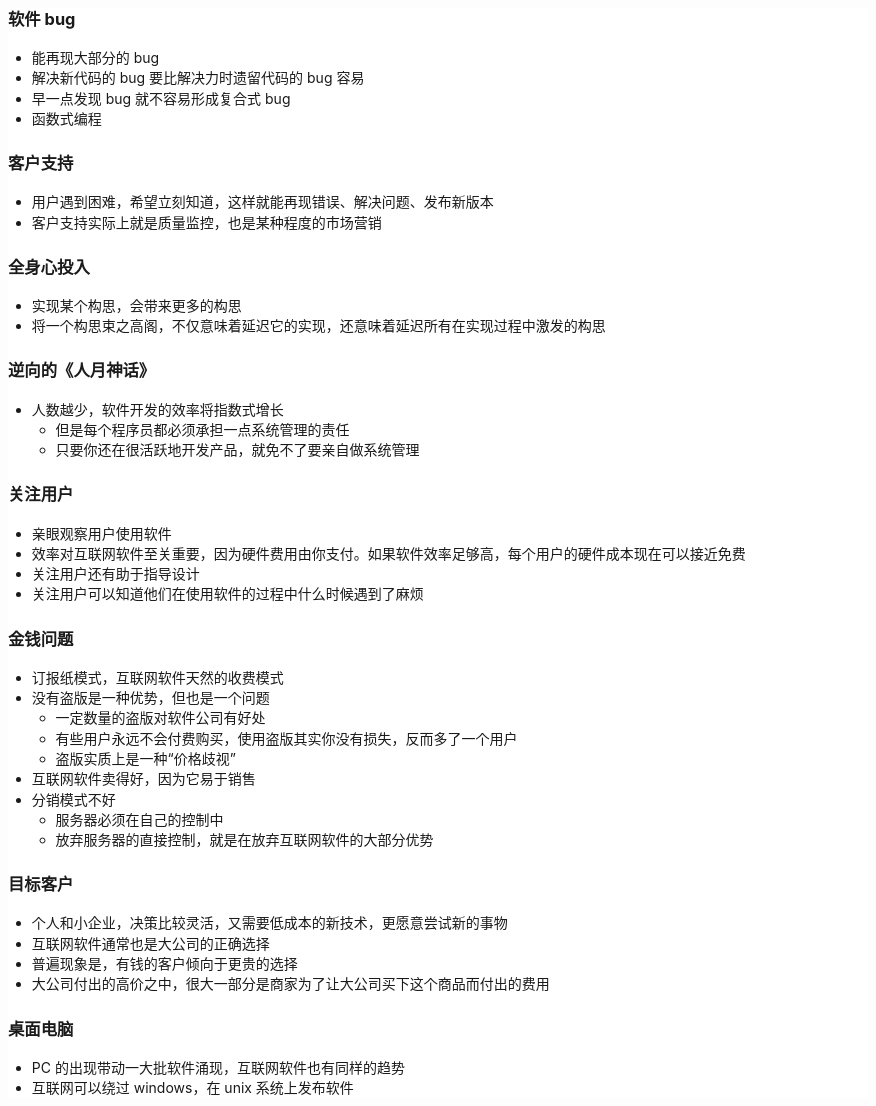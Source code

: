 ### 软件 bug

- 能再现大部分的 bug
- 解决新代码的 bug 要比解决力时遗留代码的 bug 容易
- 早一点发现 bug 就不容易形成复合式 bug
- 函数式编程

### 客户支持

- 用户遇到困难，希望立刻知道，这样就能再现错误、解决问题、发布新版本
- 客户支持实际上就是质量监控，也是某种程度的市场营销

### 全身心投入

- 实现某个构思，会带来更多的构思
- 将一个构思束之高阁，不仅意味着延迟它的实现，还意味着延迟所有在实现过程中激发的构思

### 逆向的《人月神话》

- 人数越少，软件开发的效率将指数式增长
  - 但是每个程序员都必须承担一点系统管理的责任
  - 只要你还在很活跃地开发产品，就免不了要亲自做系统管理

### 关注用户

- 亲眼观察用户使用软件
- 效率对互联网软件至关重要，因为硬件费用由你支付。如果软件效率足够高，每个用户的硬件成本现在可以接近免费
- 关注用户还有助于指导设计
- 关注用户可以知道他们在使用软件的过程中什么时候遇到了麻烦

### 金钱问题

- 订报纸模式，互联网软件天然的收费模式
- 没有盗版是一种优势，但也是一个问题
  - 一定数量的盗版对软件公司有好处
  - 有些用户永远不会付费购买，使用盗版其实你没有损失，反而多了一个用户
  - 盗版实质上是一种“价格歧视”
- 互联网软件卖得好，因为它易于销售
- 分销模式不好
  - 服务器必须在自己的控制中
  - 放弃服务器的直接控制，就是在放弃互联网软件的大部分优势

### 目标客户

- 个人和小企业，决策比较灵活，又需要低成本的新技术，更愿意尝试新的事物
- 互联网软件通常也是大公司的正确选择
- 普遍现象是，有钱的客户倾向于更贵的选择
- 大公司付出的高价之中，很大一部分是商家为了让大公司买下这个商品而付出的费用

### 桌面电脑

- PC 的出现带动一大批软件涌现，互联网软件也有同样的趋势
- 互联网可以绕过 windows，在 unix 系统上发布软件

———

What to produce - Write out exactly the lines above from the line with "- 订报纸模式，互联网软件天然的收费模式" through the line with "- 普遍现象是，有钱的客户倾向于更贵的选择", both of them included, and leave out all other lines.

Answer section -
- 订报纸模式，互联网软件天然的收费模式
- 没有盗版是一种优势，但也是一个问题
  - 一定数量的盗版对软件公司有好处
  - 有些用户永远不会付费购买，使用盗版其实你没有损失，反而多了一个用户
  - 盗版实质上是一种“价格歧视”
- 互联网软件卖得好，因为它易于销售
- 分销模式不好
  - 服务器必须在自己的控制中
  - 放弃服务器的直接控制，就是在放弃互联网软件的大部分优势

### 目标客户

- 个人和小企业，决策比较灵活，又需要低成本的新技术，更愿意尝试新的事物
- 互联网软件通常也是大公司的正确选择
- 普遍现象是，有钱的客户倾向于更贵的选择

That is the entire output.